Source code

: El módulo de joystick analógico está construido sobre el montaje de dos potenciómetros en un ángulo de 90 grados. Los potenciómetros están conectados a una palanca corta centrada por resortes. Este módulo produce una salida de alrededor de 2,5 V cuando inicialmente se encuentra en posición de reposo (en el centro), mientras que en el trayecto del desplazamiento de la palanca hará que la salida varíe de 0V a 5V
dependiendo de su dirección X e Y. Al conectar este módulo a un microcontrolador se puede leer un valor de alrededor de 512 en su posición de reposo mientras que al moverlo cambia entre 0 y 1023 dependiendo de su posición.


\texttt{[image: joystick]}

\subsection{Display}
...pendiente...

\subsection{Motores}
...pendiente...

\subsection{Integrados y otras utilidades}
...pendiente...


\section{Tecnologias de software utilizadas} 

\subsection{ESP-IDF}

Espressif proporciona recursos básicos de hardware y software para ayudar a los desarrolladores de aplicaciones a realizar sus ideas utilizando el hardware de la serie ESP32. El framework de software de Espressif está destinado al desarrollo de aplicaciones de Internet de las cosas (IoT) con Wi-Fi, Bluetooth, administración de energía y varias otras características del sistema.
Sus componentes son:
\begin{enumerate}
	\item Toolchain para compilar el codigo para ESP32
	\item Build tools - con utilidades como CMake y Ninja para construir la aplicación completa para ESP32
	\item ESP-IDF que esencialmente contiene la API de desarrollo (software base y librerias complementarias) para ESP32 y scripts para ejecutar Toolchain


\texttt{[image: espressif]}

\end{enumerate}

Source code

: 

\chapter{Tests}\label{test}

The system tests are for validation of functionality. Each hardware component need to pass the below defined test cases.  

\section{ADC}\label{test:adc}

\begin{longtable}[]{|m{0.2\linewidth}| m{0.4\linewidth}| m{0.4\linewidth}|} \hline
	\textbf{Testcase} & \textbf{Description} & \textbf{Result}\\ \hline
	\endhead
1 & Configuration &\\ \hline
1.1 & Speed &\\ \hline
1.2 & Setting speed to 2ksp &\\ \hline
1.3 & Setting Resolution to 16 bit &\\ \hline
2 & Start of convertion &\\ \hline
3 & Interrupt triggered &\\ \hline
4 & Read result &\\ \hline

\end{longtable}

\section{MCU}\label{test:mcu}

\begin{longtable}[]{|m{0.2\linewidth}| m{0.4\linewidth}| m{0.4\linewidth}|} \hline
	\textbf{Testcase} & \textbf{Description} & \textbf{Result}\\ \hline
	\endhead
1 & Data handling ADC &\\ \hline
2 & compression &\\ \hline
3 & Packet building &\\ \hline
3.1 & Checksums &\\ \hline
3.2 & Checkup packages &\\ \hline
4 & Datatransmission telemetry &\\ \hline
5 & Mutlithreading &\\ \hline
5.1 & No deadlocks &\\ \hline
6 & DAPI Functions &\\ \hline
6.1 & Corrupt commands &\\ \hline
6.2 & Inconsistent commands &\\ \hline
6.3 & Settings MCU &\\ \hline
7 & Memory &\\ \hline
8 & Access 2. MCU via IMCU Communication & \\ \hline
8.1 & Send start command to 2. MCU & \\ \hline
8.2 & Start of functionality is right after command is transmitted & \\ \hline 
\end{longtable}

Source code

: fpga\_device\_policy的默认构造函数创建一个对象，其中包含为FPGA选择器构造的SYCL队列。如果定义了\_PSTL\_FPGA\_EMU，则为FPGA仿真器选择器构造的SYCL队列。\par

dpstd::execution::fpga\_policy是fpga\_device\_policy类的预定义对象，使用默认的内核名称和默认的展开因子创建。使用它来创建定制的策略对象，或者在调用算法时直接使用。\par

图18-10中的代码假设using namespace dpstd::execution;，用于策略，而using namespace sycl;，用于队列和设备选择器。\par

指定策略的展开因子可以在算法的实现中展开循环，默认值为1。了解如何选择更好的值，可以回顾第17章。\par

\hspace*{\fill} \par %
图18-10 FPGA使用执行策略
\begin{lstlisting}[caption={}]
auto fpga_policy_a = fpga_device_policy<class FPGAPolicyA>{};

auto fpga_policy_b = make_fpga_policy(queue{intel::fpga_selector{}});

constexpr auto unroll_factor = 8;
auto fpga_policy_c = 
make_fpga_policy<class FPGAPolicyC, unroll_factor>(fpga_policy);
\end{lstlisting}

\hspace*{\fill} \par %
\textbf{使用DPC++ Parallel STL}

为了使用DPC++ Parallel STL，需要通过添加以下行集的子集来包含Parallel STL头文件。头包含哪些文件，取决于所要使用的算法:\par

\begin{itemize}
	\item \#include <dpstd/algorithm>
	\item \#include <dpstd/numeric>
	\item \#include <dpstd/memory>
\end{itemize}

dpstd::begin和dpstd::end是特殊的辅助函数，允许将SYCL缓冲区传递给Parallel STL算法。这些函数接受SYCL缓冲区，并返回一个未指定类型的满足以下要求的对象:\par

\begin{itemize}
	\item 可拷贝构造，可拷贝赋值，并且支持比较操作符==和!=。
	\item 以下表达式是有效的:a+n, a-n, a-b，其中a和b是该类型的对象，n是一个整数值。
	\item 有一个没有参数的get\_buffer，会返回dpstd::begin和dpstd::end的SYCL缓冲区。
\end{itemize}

----

Problem description. Copy every record above verbatim and in full.

Response to this task.
Source code

: El módulo de joystick analógico está construido sobre el montaje de dos potenciómetros en un ángulo de 90 grados. Los potenciómetros están conectados a una palanca corta centrada por resortes. Este módulo produce una salida de alrededor de 2,5 V cuando inicialmente se encuentra en posición de reposo (en el centro), mientras que en el trayecto del desplazamiento de la palanca hará que la salida varíe de 0V a 5V
dependiendo de su dirección X e Y. Al conectar este módulo a un microcontrolador se puede leer un valor de alrededor de 512 en su posición de reposo mientras que al moverlo cambia entre 0 y 1023 dependiendo de su posición.


\texttt{[image: joystick]}

\subsection{Display}
...pendiente...

\subsection{Motores}
...pendiente...

\subsection{Integrados y otras utilidades}
...pendiente...


\section{Tecnologias de software utilizadas} 

\subsection{ESP-IDF}

Espressif proporciona recursos básicos de hardware y software para ayudar a los desarrolladores de aplicaciones a realizar sus ideas utilizando el hardware de la serie ESP32. El framework de software de Espressif está destinado al desarrollo de aplicaciones de Internet de las cosas (IoT) con Wi-Fi, Bluetooth, administración de energía y varias otras características del sistema.
Sus componentes son:
\begin{enumerate}
	\item Toolchain para compilar el codigo para ESP32
	\item Build tools - con utilidades como CMake y Ninja para construir la aplicación completa para ESP32
	\item ESP-IDF que esencialmente contiene la API de desarrollo (software base y librerias complementarias) para ESP32 y scripts para ejecutar Toolchain


\texttt{[image: espressif]}

\end{enumerate}

Source code

: 

\chapter{Tests}\label{test}

The system tests are for validation of functionality. Each hardware component need to pass the below defined test cases.  

\section{ADC}\label{test:adc}

\begin{longtable}[]{|m{0.2\linewidth}| m{0.4\linewidth}| m{0.4\linewidth}|} \hline
	\textbf{Testcase} & \textbf{Description} & \textbf{Result}\\ \hline
	\endhead
1 & Configuration &\\ \hline
1.1 & Speed &\\ \hline
1.2 & Setting speed to 2ksp &\\ \hline
1.3 & Setting Resolution to 16 bit &\\ \hline
2 & Start of convertion &\\ \hline
3 & Interrupt triggered &\\ \hline
4 & Read result &\\ \hline

\end{longtable}

\section{MCU}\label{test:mcu}

\begin{longtable}[]{|m{0.2\linewidth}| m{0.4\linewidth}| m{0.4\linewidth}|} \hline
	\textbf{Testcase} & \textbf{Description} & \textbf{Result}\\ \hline
	\endhead
1 & Data handling ADC &\\ \hline
2 & compression &\\ \hline
3 & Packet building &\\ \hline
3.1 & Checksums &\\ \hline
3.2 & Checkup packages &\\ \hline
4 & Datatransmission telemetry &\\ \hline
5 & Mutlithreading &\\ \hline
5.1 & No deadlocks &\\ \hline
6 & DAPI Functions &\\ \hline
6.1 & Corrupt commands &\\ \hline
6.2 & Inconsistent commands &\\ \hline
6.3 & Settings MCU &\\ \hline
7 & Memory &\\ \hline
8 & Access 2. MCU via IMCU Communication & \\ \hline
8.1 & Send start command to 2. MCU & \\ \hline
8.2 & Start of functionality is right after command is transmitted & \\ \hline 
\end{longtable}

Source code

: fpga\_device\_policy的默认构造函数创建一个对象，其中包含为FPGA选择器构造的SYCL队列。如果定义了\_PSTL\_FPGA\_EMU，则为FPGA仿真器选择器构造的SYCL队列。\par

dpstd::execution::fpga\_policy是fpga\_device\_policy类的预定义对象，使用默认的内核名称和默认的展开因子创建。使用它来创建定制的策略对象，或者在调用算法时直接使用。\par

图18-10中的代码假设using namespace dpstd::execution;，用于策略，而using namespace sycl;，用于队列和设备选择器。\par

指定策略的展开因子可以在算法的实现中展开循环，默认值为1。了解如何选择更好的值，可以回顾第17章。\par

\hspace*{\fill} \par %
图18-10 FPGA使用执行策略
\begin{lstlisting}[caption={}]
auto fpga_policy_a = fpga_device_policy<class FPGAPolicyA>{};

auto fpga_policy_b = make_fpga_policy(queue{intel::fpga_selector{}});

constexpr auto unroll_factor = 8;
auto fpga_policy_c = 
make_fpga_policy<class FPGAPolicyC, unroll_factor>(fpga_policy);
\end{lstlisting}

\hspace*{\fill} \par %
\textbf{使用DPC++ Parallel STL}

为了使用DPC++ Parallel STL，需要通过添加以下行集的子集来包含Parallel STL头文件。头包含哪些文件，取决于所要使用的算法:\par

\begin{itemize}
	\item \#include <dpstd/algorithm>
	\item \#include <dpstd/numeric>
	\item \#include <dpstd/memory>
\end{itemize}

dpstd::begin和dpstd::end是特殊的辅助函数，允许将SYCL缓冲区传递给Parallel STL算法。这些函数接受SYCL缓冲区，并返回一个未指定类型的满足以下要求的对象:\par

\begin{itemize}
	\item 可拷贝构造，可拷贝赋值，并且支持比较操作符==和!=。
	\item 以下表达式是有效的:a+n, a-n, a-b，其中a和b是该类型的对象，n是一个整数值。
	\item 有一个没有参数的get\_buffer，会返回dpstd::begin和dpstd::end的SYCL缓冲区。
\end{itemize}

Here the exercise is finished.